Вот иллюстрирующий этот тезис пример. В советской науке на протяжении долгого времени была довольно влиятельной тенденция сопоставлять разные культурные регионы для выявления повторяющихся феноменов, которые должны были отражать глобальные исторические законы. Искали Ренессанс в Японии, Средней Азии, в Закавказье и безоглядно «подтягивали» его к Ренессансу в Западной Европе. Поверхностные совпадения заслоняли сущностные различия, и при этом не замечалось, как безнадежно выхолащивается смысл исторически конкретного понятия «Ренессанс». Но разве не то же самое делали те историки, которые находили феодализм повсюду — от древних Ассирии, Вавилонии и Китая до Римской империи и Киевской Руси и Африки? Компаративистика может служить прямо противоположным целям. При помощи сравнительного метода объединяют разнородные феномены и в результате обнаруживают сходство в виде бессодержательных общих мест. Но когда Марк Блок сопоставлял феодальное общество во Франции с традиционной японской социальной системой (структуры, несомненно, обладавшие некоторым сходством), то его задача была совершенно иной, а именно — раскрыть при помощи этого сравнения глубокую специфику и неповторимость обоих сопоставляемых объектов. Сравнительный метод обнаруживает свою рабочую эффективность, когда он демонстрирует расхождения и особенности, иначе говоря, когда он, выявляя типическое, вместе с тем — и в первую очередь — служит средством констатации исторической индивидуальности.
Переосмысление профессии историка и ее познавательных основ неизбежно в эпоху после Эйнштейна и Фрейда. Возникли новые системы отсчета и новые ориентации в мире. Историки не могут долее ограничиваться одними только рационально формулированными идеями и недооценивать не выраженных четко эмоциональных и иррациональных психических феноменов, хотя, должен признаться, я скептически оцениваю возможности применения к изучению прошлого, в особенности отдаленного, процедур и понятий психоанализа. Но это переосмысление происходит также в эпоху после ГУЛАГа, Освенцима и Хиросимы. Идея прогрессивного восхождения человечества рухнула, и вопрос о «придании смысла бессмысленному», как в свое время определил историческое знание Теодор Лессинг, ныне стоит иначе, нежели в XIX и первой половине XX в.
Историческое знание высвобождается из-под груза политико-экономических социологических абстракций, чтобы сделаться наконец тем, чем оно не может не стать в современном мире, — наукой об общественном человеке, который изменяется во времени. Разумеется, в определенном смысле история была наукой о человеке и прежде.
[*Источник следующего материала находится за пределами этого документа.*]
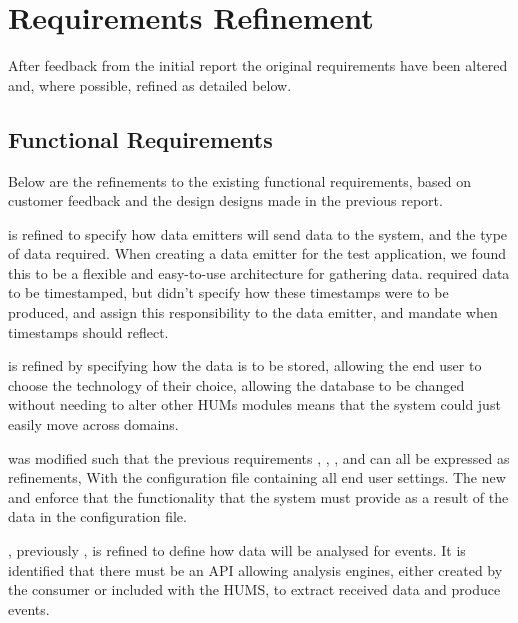 \section{Requirements Refinement}
\label{sec:requirements}
After feedback from the initial report the original requirements have been altered and, where possible, refined as detailed below.

\subsection{Functional Requirements}
\label{sec:requirements-functional}
Below are the refinements to the existing functional requirements, based on customer feedback and the design designs made in the previous report.

 is refined to specify how data emitters will send data to the system, and the type of data required. When creating a data emitter for the test application, we found this to be a flexible and easy-to-use architecture for gathering data. 
 required data to be timestamped, but didn't specify how these timestamps were to be produced,  and  assign this
responsibility to the data emitter, and mandate when timestamps
should reflect.

 is refined by specifying how the data is to be stored, allowing the end user to choose the technology of their choice, allowing the database to be changed without needing to alter other HUMs modules means that the system could just easily move across domains.

 was modified such that the previous requirements , , , and  can all be expressed as refinements, With the configuration file containing all end user settings. The new  and  enforce that the  functionality that the system must provide as a result of the data in the configuration file.

, previously , is refined to define how data will be analysed for events. It is identified that there must be an API allowing analysis engines, either created by the consumer or included with the HUMS, to extract received data and produce events. 

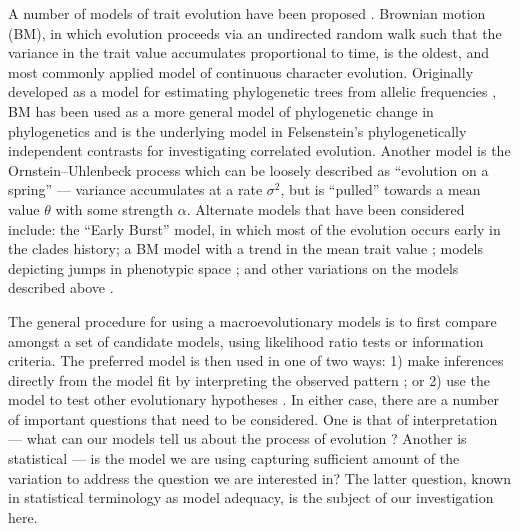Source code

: \documentclass[12pt]{article}
\begin{document}
A number of models of trait evolution have been proposed \citep[see][]{Omeara2012, PennellHarmon}. Brownian motion (BM), in which evolution proceeds via an undirected random walk such that the variance in the trait value accumulates proportional to time, is the oldest, and most commonly applied model of continuous character evolution. Originally developed as a model for estimating phylogenetic trees from allelic frequencies \citep{EC1964}, BM has been used as a more general model of phylogenetic change in phylogenetics \citep{Felsenstein1973, Thompson1975} and is the underlying model in Felsenstein's phylogenetically independent contrasts \citep[PICs;][]{Felsenstein1985} for investigating correlated evolution. Another model is the Ornstein--Uhlenbeck process \citep[OU, or ``Hansen'' model;][]{Felsenstein1988, Hansen1997} which can be loosely described as ``evolution on a spring'' --- variance accumulates at a rate $\sigma^2$, but is ``pulled'' towards a mean value $\theta$ with some strength $\alpha$. Alternate models that have been considered include: the ``Early Burst'' \citep[EB;][]{Blomberg2003, Harmon2010, SlaterPennell} model, in which most of the evolution occurs early in the clades history; a BM model with a trend in the mean trait value \citep{Hunt2006}; models depicting jumps in phenotypic space \citep{Landis2012, Eastmanlevy}; and other variations on the models described above \citep[e.g.][]{Pagel1997, Pagel1999, ButlerKing2004, Omeara2006, Eastman2011, Beaulieu2012, SlaterMEE}.

The general procedure for using a macroevolutionary models is to first compare amongst a set of candidate models, using likelihood ratio tests or information criteria. The preferred model is then used in one of two ways: 1) make inferences directly from the model fit by interpreting the observed pattern \citep[e.g.][]{Harmon2010, Burbrink2012}; or 2) use the model to test other evolutionary hypotheses \citep[e.g.][]{Grafen1989, Freckleton2010}. In either case, there are a number of important questions that need to be considered. One is that of interpretation --- what can our models tell us about the process of evolution \citep{HansenMartins1996, Hansen2012, PennellHarmon}? Another is statistical --- is the model we are using capturing sufficient amount of the variation to address the question we are interested in? The latter question, known in statistical terminology as model adequacy, is the subject of our investigation here.
\end{document}
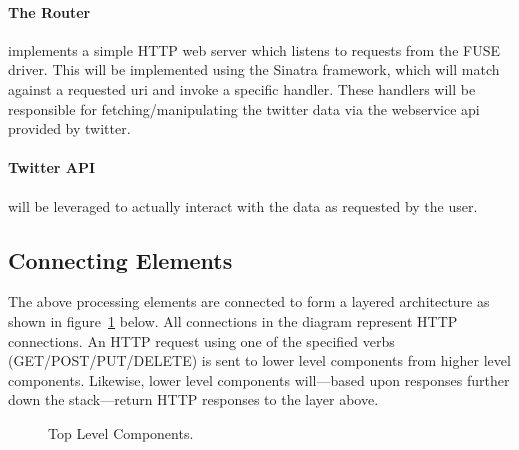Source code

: \paragraph{The Router} implements a simple HTTP web server which listens to requests from
the FUSE driver. This will be implemented using the Sinatra framework, which
will match against a requested uri and invoke a specific handler. These handlers
will be responsible for fetching/manipulating the twitter data via the
webservice api provided by twitter.

\paragraph{Twitter API} will be leveraged to actually interact with the data as
requested by the user.

\subsection{Connecting Elements}

The above processing elements are connected to form a layered architecture as
shown in figure~\ref{fig:top-top} below. All connections in the diagram
represent HTTP connections. An HTTP request using one of the specified verbs
(GET/POST/PUT/DELETE) is sent to lower level components from higher level
components. Likewise, lower level components will---based upon responses further
down the stack---return HTTP responses to the layer above.

\begin{figure}[h]
\centering
{}
\caption{Top Level Components.}\label{fig:top-top}
\end{figure}

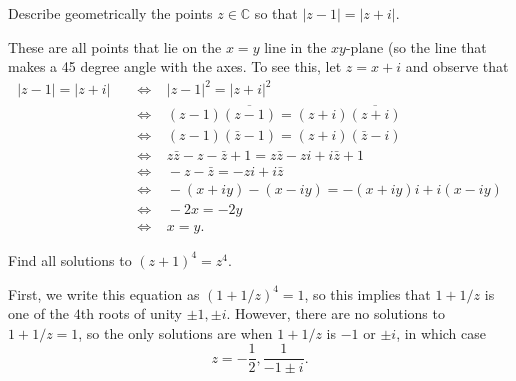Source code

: \documentclass[11pt,dvipsnames]{book}
\numberwithin{equation}{section} %
\numberwithin{figure}{section} %
\numberwithin{table}{section} %
\begin{document}
\begin{exercise} Describe geometrically the points $z\in\mathbb{C}$ so that $|z-1|=|z+i|$. 


\begin{solution}
These are all points that lie on the $x=y$ line in the $xy$-plane (so the line that makes a 45 degree angle with the axes. To see this, let $z=x+i$ and observe that 
\begin{align*}
|z-1|=|z+i| & \;\;\; \Longleftrightarrow \;\;\; |z-1|^2=|z+i|^2\\
& \;\;\; \Longleftrightarrow \;\;\; (z-1)\overline{(z-1)} = (z+i)\overline{(z+i)} \\
& \;\;\; \Longleftrightarrow \;\;\;  (z-1)(\bar{z}-1)=(z+i)(\bar{z}-i) \\
& \;\;\; \Longleftrightarrow \;\;\; z\bar{z}-z-\bar{z}+1 = z\bar{z} -zi+i\bar{z}+1\\
& \;\;\; \Longleftrightarrow \;\;\;  -z-\bar{z}= -zi+i\bar{z}\\
& \;\;\; \Longleftrightarrow \;\;\;  -(x+iy)-(x-iy) = -(x+iy)i+i(x-iy) \\
& \;\;\; \Longleftrightarrow \;\;\;  -2x = -2y\\
& \;\;\; \Longleftrightarrow \;\;\;  x=y.
\end{align*}
\end{solution}
\end{exercise}




\begin{exercise} Find all solutions to $(z+1)^4=z^4$. 

\begin{solution}
First, we write this equation as $(1+1/z)^4=1$, so this implies that $1+1/z$ is one of the $4$th roots of unity $\pm1,\pm i$. However, there are no solutions to $1+1/z=1$, so the only solutions are when $1+1/z$ is $-1$ or $\pm i$, in which case 
\[
z=-\frac{1}{2}, \frac{1}{-1\pm i}.
\]
\end{solution}


\end{exercise}
\end{document}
Но те, на ком фокусировалось внимание историков, это были люди «первого плана» — правители, политические деятели, полководцы, великие мыслители, поэты. Иначе говоря, героями истории являлись те исторические персонажи, которые оставили на ее ходе свой индивидуальный отпечаток. Масса общества, безымянные участники исторического процесса, продолжали быть его безликим фоном, подобным хору античной трагедии. Такой подход, видимо, отвечал взглядам историков вплоть до середины истекающего XX столетия. Ныне же неадекватность подобных установок делается все более очевидной. Великие люди действуют не в безвоздушном пространстве, и даже для того, чтобы понять их идеи и деяния, необходимо в полной мере принимать в расчет общество в целом, однако общество не в качестве некой отвлеченной величины, а как совокупность больших и малых групп, в которые организованы так называемые «простые люди». Историк может не знать — и, как правило, не знает — ни их имен, ни их биографий, но он не в состоянии не осознавать того факта, что они жили и действовали, что их жизнь и их деятельность строились по определенным сценариям, создаваемым культурой и ментальностями того времени. Их картина мира и формы поведения налагали свой отпечаток и на поступки великих людей, равно как и на их идеи и высказывания.
Следовательно, надобны новые способы изучения истории, позволяющие исследователю проникнуть в эти анонимные толщи общества. Нужен новый подход к отбору исторических памятников, которые могли бы приблизить историка к постижению сознания и поступков «среднего человека» изучаемой эпохи. По словам Жака Ле Гоффа, историка должны интересовать не только намерения Цезаря, но и настроения солдат его легионов, и не одни лишь планы Колумба, но и надежды моряков на его каравеллах. И то же самое можно было бы сказать о Хлодвиге или Карле Великом: невозможно ограничиваться их жизнеописаниями, оставленными соответственно Григорием Турским и Эйнхардом, — необходимо углубиться в анализ законов варваров (leges barbarorum), капитуляриев и картуляриев, археологических остатков, «житий» святых, пенитенциалиев и других материалов, которые могли бы пролить свет на социальные отношения и образ жизни рядовых франков, на их верования и этические установки.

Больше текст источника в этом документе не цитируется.